How did you get started in Radio, what was your first job?

Does pretending to do the BBC broadcast from my bedroom at the age of six count as my first job? Because if so, that was it. I’ve had loads of practice. But outside my imaginary childhood games, this is my first radio gig actually. I’ve done lots of public speaking and performing while being very present in the creative scene in London, so it feels like a really natural and beautiful next step.

Given the platform as an Egyptian/Irish Muslim what are some of the perceptions you would like change given the platform?

Oh God most of them to be honest. I do a lot of work to fight against stereotypical perceptions of Muslim women, so really driven to keep fighting for a new narrative.
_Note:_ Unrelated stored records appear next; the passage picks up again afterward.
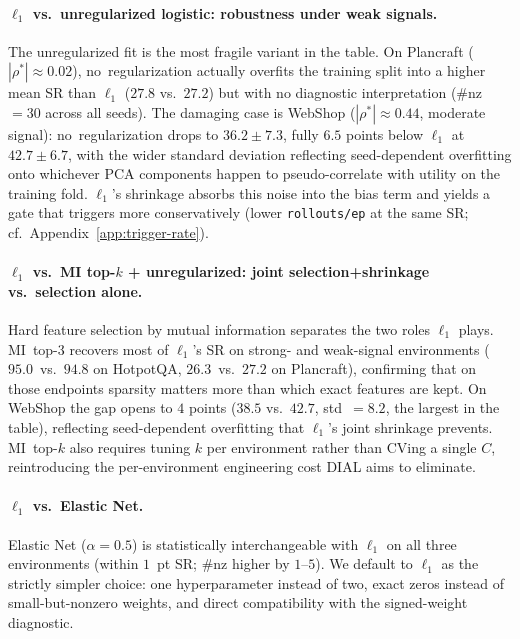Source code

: \paragraph{$\ell_1$ vs.\ unregularized logistic: robustness under
weak signals.}
The unregularized fit is the most fragile variant in the table.
On Plancraft ($|\rho^*|{\approx}0.02$), no~regularization actually
overfits the training split into a higher mean SR than $\ell_1$
($27.8$ vs.\ $27.2$) but with no diagnostic interpretation
($\#$nz~$=30$ across all seeds). The damaging case is WebShop
($|\rho^*|{\approx}0.44$, moderate signal): no~regularization
drops to $36.2\pm7.3$, fully $6.5$ points below $\ell_1$ at
$42.7\pm6.7$, with the wider standard deviation reflecting
seed-dependent overfitting onto whichever PCA components happen
to pseudo-correlate with utility on the training fold.
$\ell_1$'s shrinkage absorbs this noise into the bias term and
yields a gate that triggers more conservatively (lower
\texttt{rollouts/ep} at the same SR; cf.\
Appendix~\ref{app:trigger-rate}).

\paragraph{$\ell_1$ vs.\ MI top-$k$ + unregularized: joint
selection+shrinkage vs.\ selection alone.}
Hard feature selection by mutual information separates the two
roles $\ell_1$ plays. MI~top-3 recovers most of $\ell_1$'s SR
on strong- and weak-signal environments ($95.0$~vs.\ $94.8$ on
HotpotQA, $26.3$~vs.\ $27.2$ on Plancraft), confirming that on
those endpoints sparsity matters more than which exact features
are kept. On WebShop the gap opens to $4$ points ($38.5$ vs.\
$42.7$, std~$=8.2$, the largest in the table), reflecting
seed-dependent overfitting that $\ell_1$'s joint shrinkage
prevents. MI~top-$k$ also requires tuning $k$ per environment
rather than CVing a single $C$, reintroducing the
per-environment engineering cost DIAL aims to eliminate.

\paragraph{$\ell_1$ vs.\ Elastic Net.}
Elastic Net ($\alpha{=}0.5$) is statistically interchangeable
with $\ell_1$ on all three environments (within $1$~pt SR;
$\#$nz higher by $1$--$5$). We default to $\ell_1$ as the
strictly simpler choice: one hyperparameter instead of two,
exact zeros instead of small-but-nonzero weights, and direct
compatibility with the signed-weight diagnostic.

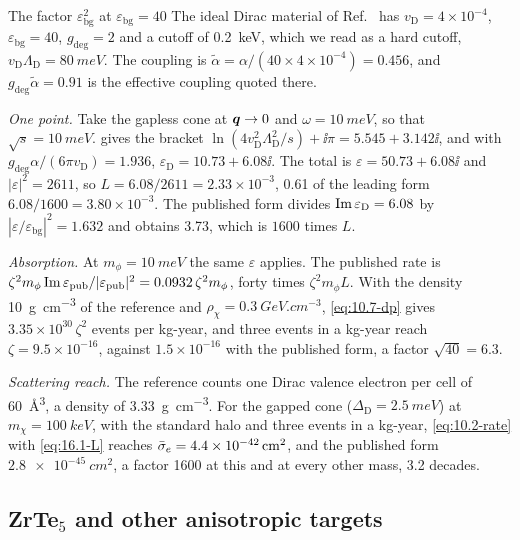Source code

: \begin{workedexample}{The factor $\varepsilon_{\mathrm{bg}}^2$ at $\varepsilon_{\mathrm{bg}} = 40$}\label{we:16-factor}
The ideal Dirac material of Ref.~\cite[Fig.~4]{hochberg2018detection} has $v_{\mathrm{D}} = 4\times10^{-4}$, $\varepsilon_{\mathrm{bg}} = 40$, $g_{\mathrm{deg}} = 2$ and a cutoff of \SI{0.2}{keV}, which we read as a hard cutoff, $v_{\mathrm{D}}\Lambda_{\mathrm{D}} = \SI{80}{meV}$. The coupling is $\tilde\alpha = \alpha/(40\times4\times10^{-4}) = 0.456$, and $g_{\mathrm{deg}}\tilde\alpha = 0.91$ is the effective coupling quoted there.

\emph{One point.} Take the gapless cone at $\bm{q} \to 0$ and $\omega = \SI{10}{meV}$, so that $\sqrt{s} = \SI{10}{meV}$.  gives the bracket $\ln(4v_{\mathrm{D}}^2\Lambda_{\mathrm{D}}^2/s) + \ii\pi = 5.545 + 3.142\ii$, and with $g_{\mathrm{deg}}\alpha/(6\pi v_{\mathrm{D}}) = 1.936$, $\varepsilon_{\mathrm{D}} = 10.73 + 6.08\ii$. The total is $\varepsilon = 50.73 + 6.08\ii$ and $|\varepsilon|^2 = 2611$, so $L = 6.08/2611 = 2.33\times10^{-3}$, 0.61 of the leading form $6.08/1600 = 3.80\times10^{-3}$. The published form divides $\operatorname{Im}\varepsilon_{\mathrm{D}} = 6.08$ by $|\varepsilon/\varepsilon_{\mathrm{bg}}|^2 = 1.632$ and obtains 3.73, which is $1600$ times $L$.

\emph{Absorption.} At $m_\phi = \SI{10}{meV}$ the same $\varepsilon$ applies. The published rate is $\zeta^2m_\phi\operatorname{Im}\varepsilon_{\mathrm{pub}}/|\varepsilon_{\mathrm{pub}}|^2 = 0.0932\,\zeta^2m_\phi$, forty times $\zeta^2m_\phi L$. With the density \SI{10}{g.cm^{-3}} of the reference and $\rho_\chi = \SI{0.3}{GeV.cm^{-3}}$, \cref{eq:10.7-dp} gives $3.35\times10^{30}\,\zeta^2$ events per kg-year, and three events in a kg-year reach $\zeta = 9.5\times10^{-16}$, against $1.5\times10^{-16}$ with the published form, a factor $\sqrt{40} = 6.3$.

\emph{Scattering reach.} The reference counts one Dirac valence electron per cell of \SI{60}{\angstrom^3}, a density of \SI{3.33}{g.cm^{-3}}. For the gapped cone ($\Delta_{\mathrm{D}} = \SI{2.5}{meV}$) at $m_\chi = \SI{100}{keV}$, with the standard halo and three events in a kg-year, \cref{eq:10.2-rate} with \cref{eq:16.1-L} reaches $\bar{\sigma}_{e} = \SI{4.4e-42}{cm^2}$, and the published form $\SI{2.8e-45}{cm^2}$, a factor 1600 at this and at every other mass, 3.2 decades.
\end{workedexample}

\subsection{ZrTe\texorpdfstring{$_5$}{5} and other anisotropic targets}\label{sec:16.1-zrte5}

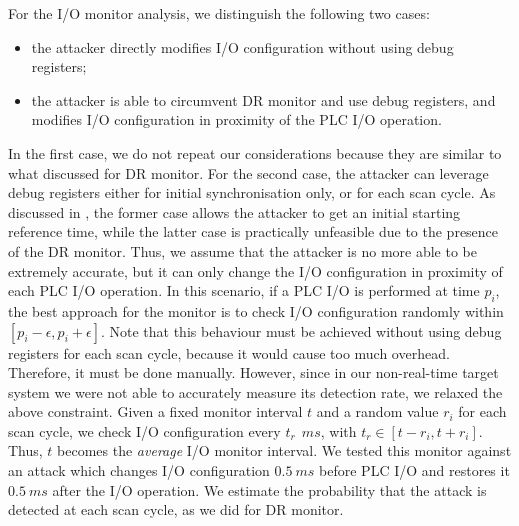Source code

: For the I/O monitor analysis, we distinguish the following two cases:
\begin{itemize}
	\item the attacker directly modifies I/O configuration without using debug registers;
	\item the attacker is able to circumvent DR monitor and use debug registers, and modifies I/O configuration in proximity of the PLC I/O operation.
\end{itemize}
In the first case, we do not repeat our considerations because they are similar to what discussed for DR monitor.
For the second case, the attacker can leverage debug registers either for initial synchronisation only, or for each scan cycle.
As discussed in , the former case allows the attacker to get an initial starting reference time,
while the latter case is practically unfeasible due to the presence of the DR monitor.
Thus, we assume that the attacker is no more able to be extremely accurate, but it can only change the I/O configuration in proximity of each PLC I/O operation.
In this scenario, if a PLC I/O is performed at time $p_i$, the best approach for the monitor is to check I/O configuration randomly within $[p_i-\epsilon,p_i+\epsilon]$.
Note that this behaviour must be achieved without using debug registers for each scan cycle, because it would cause too much overhead.
Therefore, it must be done manually. However, since in our non-real-time target system we were not able to accurately measure its detection rate, we relaxed the above constraint.
Given a fixed monitor interval $t$ and a random value $r_i$ for each scan cycle, we check I/O configuration every $t_r ~\SI{}{ms}$, with $t_r \in [t-r_i,t+r_i]$.
Thus, $t$ becomes the \emph{average} I/O monitor interval. We tested this monitor against an attack which changes I/O configuration $\SI{0.5}{ms}$ before PLC I/O
and restores it $\SI{0.5}{ms}$ after the I/O operation. We estimate the probability that the attack is detected at each scan cycle, as we did for DR monitor.

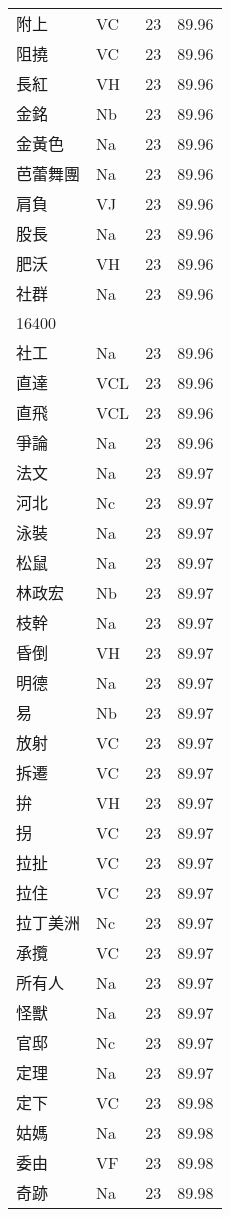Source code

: \documentclass[twocolumn]{book}
\begin{document}
\begin{supertabular}{llrr}
附上 & VC & 23 &  89.96\\
阻撓 & VC & 23 &  89.96\\
長紅 & VH & 23 &  89.96\\
金銘 & Nb & 23 &  89.96\\
金黃色 & Na & 23 &  89.96\\
芭蕾舞團 & Na & 23 &  89.96\\
肩負 & VJ & 23 &  89.96\\
股長 & Na & 23 &  89.96\\
肥沃 & VH & 23 &  89.96\\
社群 & Na & 23 &  89.96\\
16400\\
社工 & Na & 23 &  89.96\\
直達 & VCL & 23 &  89.96\\
直飛 & VCL & 23 &  89.96\\
爭論 & Na & 23 &  89.96\\
法文 & Na & 23 &  89.97\\
河北 & Nc & 23 &  89.97\\
泳裝 & Na & 23 &  89.97\\
松鼠 & Na & 23 &  89.97\\
林政宏 & Nb & 23 &  89.97\\
枝幹 & Na & 23 &  89.97\\
昏倒 & VH & 23 &  89.97\\
明德 & Na & 23 &  89.97\\
易 & Nb & 23 &  89.97\\
放射 & VC & 23 &  89.97\\
拆遷 & VC & 23 &  89.97\\
拚 & VH & 23 &  89.97\\
拐 & VC & 23 &  89.97\\
拉扯 & VC & 23 &  89.97\\
拉住 & VC & 23 &  89.97\\
拉丁美洲 & Nc & 23 &  89.97\\
承攬 & VC & 23 &  89.97\\
所有人 & Na & 23 &  89.97\\
怪獸 & Na & 23 &  89.97\\
官邸 & Nc & 23 &  89.97\\
定理 & Na & 23 &  89.97\\
定下 & VC & 23 &  89.98\\
姑媽 & Na & 23 &  89.98\\
委由 & VF & 23 &  89.98\\
奇跡 & Na & 23 &  89.98\\

\end{supertabular}
\end{document}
One that doesn’t exist within the boundaries of terrorism or oppression. I think it’s only by having open conversations about these topics that we get to change things and that’s what I’m so excited about, as well as just being a visible Muslim woman that doesn’t fit any of the preconceived notions. Smashing stereotypes one radio show at a time.

When is your next show on the air and what topics will it be covering.

We’re on air every Friday night, 8-10pm. This week (21st Dec) we’ve got this year’s Young People’s Laurette on the show, a writer and activist as well as a singer. What an incredible mix. We’ll be talking about adversity and what we do when challenged.